The investigation is active with no additional details being available at the moment. However, OPC isn’t the only body looking into AI. Last week, Hundreds of global experts and named figures in the tech industry like Elon Musk and Steve Wozniak called for a six-month pause on the training of all AI models more powerful than GPT-4 in a letter produced by the Freedom of Life Institute. The letter goes on to state that AI systems with human-competitive intelligence can pose profound risks to society and humanity.

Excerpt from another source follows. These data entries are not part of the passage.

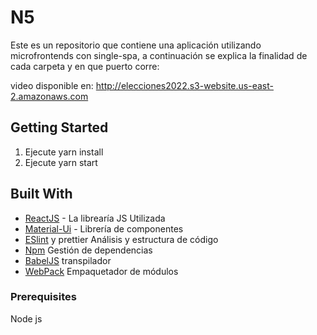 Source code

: # N5

Este es un repositorio que contiene una aplicación utilizando microfrontends con single-spa, a continuación se explica la finalidad de cada carpeta y en que puerto corre:

video disponible en: http://elecciones2022.s3-website.us-east-2.amazonaws.com

## Getting Started

1. Ejecute yarn install
2. Ejecute yarn start

## Built With

- [ReactJS](https://es.reactjs.org/) - La librearía JS Utilizada
- [Material-Ui](https://mui.com/) - Librería de componentes
- [ESlint](https://eslint.org/) y prettier Análisis y estructura de código
- [Npm](www.npmjs.com) Gestión de dependencias
- [BabelJS](babeljs.io) transpilador
- [WebPack](https://webpack.js.org/) Empaquetador de módulos

### Prerequisites

Node js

Italy also blocked ChatGPT over concerns regarding data use on Friday with the Europol warning that criminals are already taking advantage of the AI-based chatbot to commit fraud and other cybercrimes. As for the OPC itself, privacy commissioner Philippe Dufresne hasn’t said anything extreme, but he did claim that “AI technology and its effects on privacy is a priority” for his office. He also pointed out the need to “keep up with – and stay ahead of – fast-moving technological advances”, one of his key focus areas as commissioner. 

Regardless of the legal hoops and warnings, tech giants like Microsoft and Google have already dumped billions into AI research with Microsoft integrating GPT-4 with just about every tool and service it offers. Google’s BARD did get off to a terrible start at its debut event, but it’s also seeing regular updates and developments to bring it up to speed. 

In its current state, ChatGPT is already being considered a potential competitor to Google’s search engine, something quite unnerving for the latter. Additionally, with GPT-4, OpenAI is now able to access much more data making the chatbot all the more impressive.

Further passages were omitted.